As the 2023 APHA Annual Meeting and Expo began on Saturday, the association’s Student Assembly got a glimpse into the future of public health, specifically “One Health.”

One Health is a concept that recognizes that the health of humans, animals and our environment are linked. This can lead to a more holistic approach to public health, and disease prevention and response. 

According to Colin Basler, deputy director of the Centers for Disease Control and Prevention’s One Health office, the idea of One Health is becoming more important as people are living closer together, global travel and trade increases and climate change accelerates. 

“No single person, organization or sector can advance One Health alone,” Basler said, adding that the CDC’s One Health office works across many disciplines and sectors. 

Student members at the 2023 APHA Student AssemblyOne of the biggest recent examples of One Health in action was the creation of the One Health Federal Interagency COVID-19 Coordination Group, which brought together CDC and 23 federal agencies to study the transmission of COVID-19 from person to person, from animal to animal, and from animals to humans.

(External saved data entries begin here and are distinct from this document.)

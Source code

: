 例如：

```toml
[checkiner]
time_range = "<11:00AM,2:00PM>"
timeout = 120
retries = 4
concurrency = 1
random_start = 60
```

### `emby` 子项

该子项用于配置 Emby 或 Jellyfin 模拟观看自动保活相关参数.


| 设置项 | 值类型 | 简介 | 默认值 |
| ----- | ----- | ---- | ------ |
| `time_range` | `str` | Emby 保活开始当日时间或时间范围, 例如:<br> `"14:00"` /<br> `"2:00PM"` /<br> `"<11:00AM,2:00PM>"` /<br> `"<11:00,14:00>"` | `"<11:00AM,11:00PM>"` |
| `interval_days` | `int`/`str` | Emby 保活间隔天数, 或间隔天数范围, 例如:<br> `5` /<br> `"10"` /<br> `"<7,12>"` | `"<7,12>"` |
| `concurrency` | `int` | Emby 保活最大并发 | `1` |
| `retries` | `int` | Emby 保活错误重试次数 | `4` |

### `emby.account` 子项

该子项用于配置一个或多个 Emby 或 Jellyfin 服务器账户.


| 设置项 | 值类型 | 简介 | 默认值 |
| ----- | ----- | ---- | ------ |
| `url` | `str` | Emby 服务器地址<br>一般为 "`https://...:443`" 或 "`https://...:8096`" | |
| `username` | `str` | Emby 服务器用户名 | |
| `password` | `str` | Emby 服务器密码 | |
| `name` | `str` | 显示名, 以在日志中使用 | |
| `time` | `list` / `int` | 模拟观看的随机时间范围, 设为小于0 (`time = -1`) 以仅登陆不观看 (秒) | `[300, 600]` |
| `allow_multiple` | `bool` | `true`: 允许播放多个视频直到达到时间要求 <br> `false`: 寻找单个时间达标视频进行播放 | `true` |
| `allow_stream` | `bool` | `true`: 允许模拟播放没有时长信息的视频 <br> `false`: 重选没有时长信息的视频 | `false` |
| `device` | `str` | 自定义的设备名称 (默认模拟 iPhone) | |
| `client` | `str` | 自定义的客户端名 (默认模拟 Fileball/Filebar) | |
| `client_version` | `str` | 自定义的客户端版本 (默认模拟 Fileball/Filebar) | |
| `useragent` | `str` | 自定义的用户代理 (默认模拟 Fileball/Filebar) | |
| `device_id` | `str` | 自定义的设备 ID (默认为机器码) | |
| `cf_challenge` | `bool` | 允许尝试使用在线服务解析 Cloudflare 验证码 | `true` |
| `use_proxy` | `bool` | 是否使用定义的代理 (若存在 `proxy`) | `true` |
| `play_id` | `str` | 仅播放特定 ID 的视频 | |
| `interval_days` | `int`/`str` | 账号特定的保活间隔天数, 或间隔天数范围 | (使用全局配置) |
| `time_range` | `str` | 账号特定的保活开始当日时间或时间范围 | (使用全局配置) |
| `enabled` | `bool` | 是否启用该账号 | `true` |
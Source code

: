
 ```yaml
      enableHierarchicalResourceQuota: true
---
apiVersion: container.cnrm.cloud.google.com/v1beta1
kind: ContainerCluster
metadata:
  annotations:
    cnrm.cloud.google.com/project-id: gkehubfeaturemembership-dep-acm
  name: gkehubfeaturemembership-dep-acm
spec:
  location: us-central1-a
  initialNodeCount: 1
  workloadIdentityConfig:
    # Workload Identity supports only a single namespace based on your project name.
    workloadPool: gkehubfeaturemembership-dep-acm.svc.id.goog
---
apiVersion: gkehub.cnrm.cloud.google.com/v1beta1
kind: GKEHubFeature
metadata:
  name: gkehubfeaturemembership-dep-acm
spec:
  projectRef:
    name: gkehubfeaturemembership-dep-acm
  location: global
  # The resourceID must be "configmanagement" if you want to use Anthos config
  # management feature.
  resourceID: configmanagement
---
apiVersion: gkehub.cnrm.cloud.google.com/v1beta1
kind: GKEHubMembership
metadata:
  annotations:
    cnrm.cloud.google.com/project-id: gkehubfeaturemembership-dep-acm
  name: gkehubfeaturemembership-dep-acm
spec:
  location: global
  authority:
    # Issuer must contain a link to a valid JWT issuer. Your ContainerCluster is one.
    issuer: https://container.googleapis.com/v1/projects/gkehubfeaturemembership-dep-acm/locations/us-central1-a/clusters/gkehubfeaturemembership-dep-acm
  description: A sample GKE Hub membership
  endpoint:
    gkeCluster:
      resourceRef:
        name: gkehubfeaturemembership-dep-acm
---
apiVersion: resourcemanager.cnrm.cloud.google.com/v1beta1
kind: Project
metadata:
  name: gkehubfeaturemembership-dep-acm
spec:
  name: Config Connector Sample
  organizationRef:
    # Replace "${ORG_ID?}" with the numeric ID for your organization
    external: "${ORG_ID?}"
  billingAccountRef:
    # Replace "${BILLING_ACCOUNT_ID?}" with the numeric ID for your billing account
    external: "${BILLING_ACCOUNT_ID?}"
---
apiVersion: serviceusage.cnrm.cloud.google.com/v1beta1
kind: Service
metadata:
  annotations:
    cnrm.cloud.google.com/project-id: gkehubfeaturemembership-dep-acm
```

Basler said the group also studied the economic impacts the emerging virus could have on industry, agriculture and the health care system.

Andrea Perkins, with the College of Veterinary Medicine at Auburn University, said the economic burden of a disease outbreak — whether in a hospital for humans or for animals — is significant. According to Perkins, an outbreak can total $28.4 billion per year in direct health care costs, in addition to a $12 billion cost to society from people missing work. In veterinary medicine, the costs of an outbreak are roughly $4.12 million, but if the disease is transmitted to humans, it could lead to much greater loss. 

Catherine Machalaba said interdisciplinary partnerships are important to One Health due to increasing environmental health risks. “We are experiencing a threefold planetary crisis,” she said. “We’re facing climate change, more pollution and biodiversity loss.”  

Machalaba has worked in Liberia to prevent and control the spread of fever by determining its cause, whether viral or zoonotic. Public outreach in Liberia included information about bats, which are beneficial to the ecosystem but can present health hazards to humans. 

The “One World, One Health” presentation was only about an hour of the Student Assembly’s all-day meeting. Student attendees said it was beneficial as they begin their student-focused day — and their public health careers.

“A lot of the focus of the Student Assembly is thinking about ‘how are we, as the next generation of public health leaders, thinking differently and more innovatively about public health and what will truly being important to in our future?” said Lauren Ray, a third-year medical student at the University of the Incarnate Word in San Antonio, Texas. “Everything is pointing us to thinking from a One Health holistic framework, so we thought it would be important to incorporate [the concept] earlier in public health careers so students are thinking about having a One Health perspective early on in their careers.”